Collected data:

%%

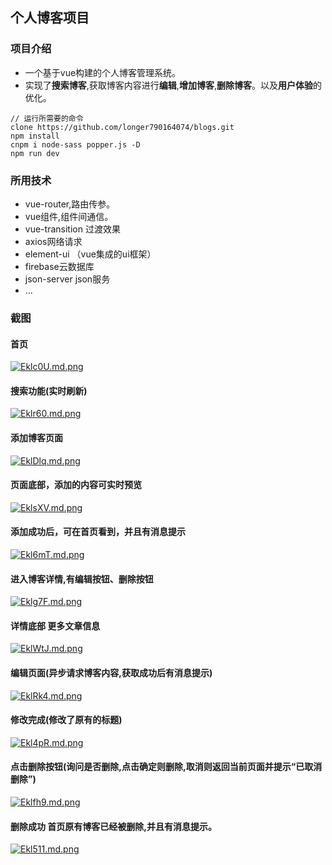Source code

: ## 个人博客项目

### 项目介绍
- 一个基于vue构建的个人博客管理系统。
- 实现了**搜索博客**,获取博客内容进行**编辑**,**增加博客**,**删除博客**。以及**用户体验**的优化。
```
// 运行所需要的命令
clone https://github.com/longer790164074/blogs.git
npm install
cnpm i node-sass popper.js -D
npm run dev
```
### 所用技术
- vue-router,路由传参。
- vue组件,组件间通信。
- vue-transition 过渡效果
- axios网络请求
- element-ui （vue集成的ui框架）
- firebase云数据库
- json-server json服务
- ...

### 截图
#### 首页
[![Eklc0U.md.png](https://s2.ax1x.com/2019/04/22/Eklc0U.md.png)](https://imgchr.com/i/Eklc0U)

#### 搜索功能(实时刷新)
[![Eklr60.md.png](https://s2.ax1x.com/2019/04/22/Eklr60.md.png)](https://imgchr.com/i/Eklr60)

#### 添加博客页面
[![EklDlq.md.png](https://s2.ax1x.com/2019/04/22/EklDlq.md.png)](https://imgchr.com/i/EklDlq)

#### 页面底部，添加的内容可实时预览
[![EklsXV.md.png](https://s2.ax1x.com/2019/04/22/EklsXV.md.png)](https://imgchr.com/i/EklsXV)

#### 添加成功后，可在首页看到，并且有消息提示
[![Ekl6mT.md.png](https://s2.ax1x.com/2019/04/22/Ekl6mT.md.png)](https://imgchr.com/i/Ekl6mT)

#### 进入博客详情,有编辑按钮、删除按钮
[![Eklg7F.md.png](https://s2.ax1x.com/2019/04/22/Eklg7F.md.png)](https://imgchr.com/i/Eklg7F)

#### 详情底部 更多文章信息
[![EklWtJ.md.png](https://s2.ax1x.com/2019/04/22/EklWtJ.md.png)](https://imgchr.com/i/EklWtJ)

#### 编辑页面(异步请求博客内容,获取成功后有消息提示)
[![EklRk4.md.png](https://s2.ax1x.com/2019/04/22/EklRk4.md.png)](https://imgchr.com/i/EklRk4)

#### 修改完成(修改了原有的标题)
[![Ekl4pR.md.png](https://s2.ax1x.com/2019/04/22/Ekl4pR.md.png)](https://imgchr.com/i/Ekl4pR)

#### 点击删除按钮(询问是否删除,点击确定则删除,取消则返回当前页面并提示“已取消删除”)
[![Eklfh9.md.png](https://s2.ax1x.com/2019/04/22/Eklfh9.md.png)](https://imgchr.com/i/Eklfh9)

#### 删除成功 首页原有博客已经被删除,并且有消息提示。
[![Ekl511.md.png](https://s2.ax1x.com/2019/04/22/Ekl511.md.png)](https://imgchr.com/i/Ekl511)
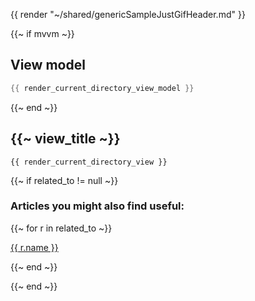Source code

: {{ render "~/shared/genericSampleJustGifHeader.md" }}

{{~ if mvvm ~}}
## View model

```csharp
{{ render_current_directory_view_model }}
```
{{~ end ~}}

## {{~ view_title ~}}

```
{{ render_current_directory_view }}
```

{{~ if related_to != null ~}}

### Articles you might also find useful:

{{~ for r in related_to ~}}

<div>
<a href="{{ compile this r.url }}">
{{ r.name }}
</a>
</div>

{{~ end ~}}

{{~ end ~}}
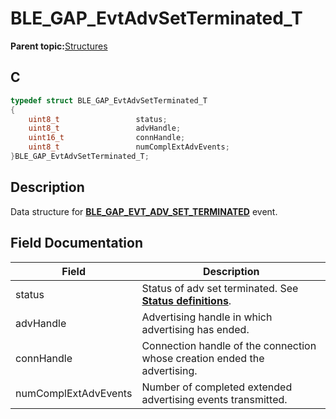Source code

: # BLE\_GAP\_EvtAdvSetTerminated\_T

**Parent topic:**[Structures](GUID-A15AC144-CD72-427A-B096-33FC1E7FEA88.md)

## C

```c
typedef struct BLE_GAP_EvtAdvSetTerminated_T
{
    uint8_t                 status;
    uint8_t                 advHandle;
    uint16_t                connHandle;
    uint8_t                 numComplExtAdvEvents;
}BLE_GAP_EvtAdvSetTerminated_T;
```

## Description

Data structure for **[BLE\_GAP\_EVT\_ADV\_SET\_TERMINATED](GUID-085D2B3E-E5DB-4072-8916-29201399538E.md)** event.

## Field Documentation

|Field|Description|
|-----|-----------|
|status|Status of adv set terminated. See **[Status definitions](GUID-B6870242-2E8B-4919-B74D-F61748BF0B4B.md)**.|
|advHandle|Advertising handle in which advertising has ended.|
|connHandle|Connection handle of the connection whose creation ended the advertising.|
|numComplExtAdvEvents|Number of completed extended advertising events transmitted.|

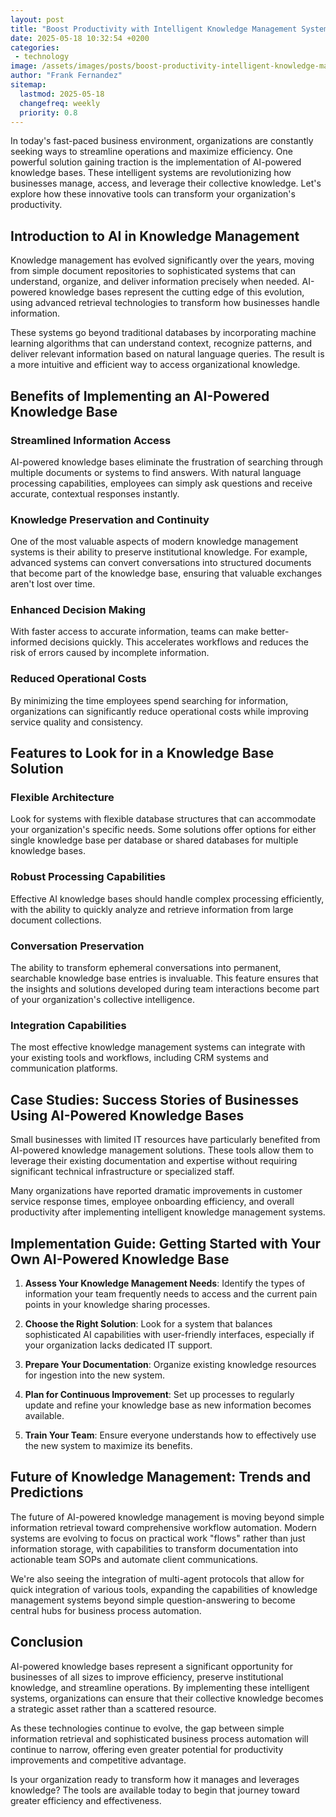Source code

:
 ```yaml
---
layout: post
title: "Boost Productivity with Intelligent Knowledge Management Systems"
date: 2025-05-18 10:32:54 +0200
categories: 
 - technology
image: /assets/images/posts/boost-productivity-intelligent-knowledge-management.png
author: "Frank Fernandez"
sitemap:
  lastmod: 2025-05-18
  changefreq: weekly
  priority: 0.8
---
```


In today's fast-paced business environment, organizations are constantly seeking ways to streamline operations and maximize efficiency. One powerful solution gaining traction is the implementation of AI-powered knowledge bases. These intelligent systems are revolutionizing how businesses manage, access, and leverage their collective knowledge. Let's explore how these innovative tools can transform your organization's productivity.

## Introduction to AI in Knowledge Management

Knowledge management has evolved significantly over the years, moving from simple document repositories to sophisticated systems that can understand, organize, and deliver information precisely when needed. AI-powered knowledge bases represent the cutting edge of this evolution, using advanced retrieval technologies to transform how businesses handle information.

These systems go beyond traditional databases by incorporating machine learning algorithms that can understand context, recognize patterns, and deliver relevant information based on natural language queries. The result is a more intuitive and efficient way to access organizational knowledge.

## Benefits of Implementing an AI-Powered Knowledge Base

### Streamlined Information Access

AI-powered knowledge bases eliminate the frustration of searching through multiple documents or systems to find answers. With natural language processing capabilities, employees can simply ask questions and receive accurate, contextual responses instantly.

### Knowledge Preservation and Continuity

One of the most valuable aspects of modern knowledge management systems is their ability to preserve institutional knowledge. For example, advanced systems can convert conversations into structured documents that become part of the knowledge base, ensuring that valuable exchanges aren't lost over time.

### Enhanced Decision Making

With faster access to accurate information, teams can make better-informed decisions quickly. This accelerates workflows and reduces the risk of errors caused by incomplete information.

### Reduced Operational Costs

By minimizing the time employees spend searching for information, organizations can significantly reduce operational costs while improving service quality and consistency.

## Features to Look for in a Knowledge Base Solution

### Flexible Architecture

Look for systems with flexible database structures that can accommodate your organization's specific needs. Some solutions offer options for either single knowledge base per database or shared databases for multiple knowledge bases.

### Robust Processing Capabilities

Effective AI knowledge bases should handle complex processing efficiently, with the ability to quickly analyze and retrieve information from large document collections.

### Conversation Preservation

The ability to transform ephemeral conversations into permanent, searchable knowledge base entries is invaluable. This feature ensures that the insights and solutions developed during team interactions become part of your organization's collective intelligence.

### Integration Capabilities

The most effective knowledge management systems can integrate with your existing tools and workflows, including CRM systems and communication platforms.

## Case Studies: Success Stories of Businesses Using AI-Powered Knowledge Bases

Small businesses with limited IT resources have particularly benefited from AI-powered knowledge management solutions. These tools allow them to leverage their existing documentation and expertise without requiring significant technical infrastructure or specialized staff.

Many organizations have reported dramatic improvements in customer service response times, employee onboarding efficiency, and overall productivity after implementing intelligent knowledge management systems.

## Implementation Guide: Getting Started with Your Own AI-Powered Knowledge Base

1. **Assess Your Knowledge Management Needs**: Identify the types of information your team frequently needs to access and the current pain points in your knowledge sharing processes.

2. **Choose the Right Solution**: Look for a system that balances sophisticated AI capabilities with user-friendly interfaces, especially if your organization lacks dedicated IT support.

3. **Prepare Your Documentation**: Organize existing knowledge resources for ingestion into the new system.

4. **Plan for Continuous Improvement**: Set up processes to regularly update and refine your knowledge base as new information becomes available.

5. **Train Your Team**: Ensure everyone understands how to effectively use the new system to maximize its benefits.

## Future of Knowledge Management: Trends and Predictions

The future of AI-powered knowledge management is moving beyond simple information retrieval toward comprehensive workflow automation. Modern systems are evolving to focus on practical work "flows" rather than just information storage, with capabilities to transform documentation into actionable team SOPs and automate client communications.

We're also seeing the integration of multi-agent protocols that allow for quick integration of various tools, expanding the capabilities of knowledge management systems beyond simple question-answering to become central hubs for business process automation.

## Conclusion

AI-powered knowledge bases represent a significant opportunity for businesses of all sizes to improve efficiency, preserve institutional knowledge, and streamline operations. By implementing these intelligent systems, organizations can ensure that their collective knowledge becomes a strategic asset rather than a scattered resource.

As these technologies continue to evolve, the gap between simple information retrieval and sophisticated business process automation will continue to narrow, offering even greater potential for productivity improvements and competitive advantage.

Is your organization ready to transform how it manages and leverages knowledge? The tools are available today to begin that journey toward greater efficiency and effectiveness.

%%

WORK REQUIRED: Could you repeat, exactly and with nothing else, the lines from the first line of the records through the line containing "- element-ui （vue集成的ui框架）"? Leave out the pictures.

OUTPUT BELOW:
Source code

: ## 个人博客项目

### 项目介绍
- 一个基于vue构建的个人博客管理系统。
- 实现了**搜索博客**,获取博客内容进行**编辑**,**增加博客**,**删除博客**。以及**用户体验**的优化。
```
// 运行所需要的命令
clone https://github.com/longer790164074/blogs.git
npm install
cnpm i node-sass popper.js -D
npm run dev
```
### 所用技术
- vue-router,路由传参。
- vue组件,组件间通信。
- vue-transition 过渡效果
- axios网络请求
- element-ui （vue集成的ui框架）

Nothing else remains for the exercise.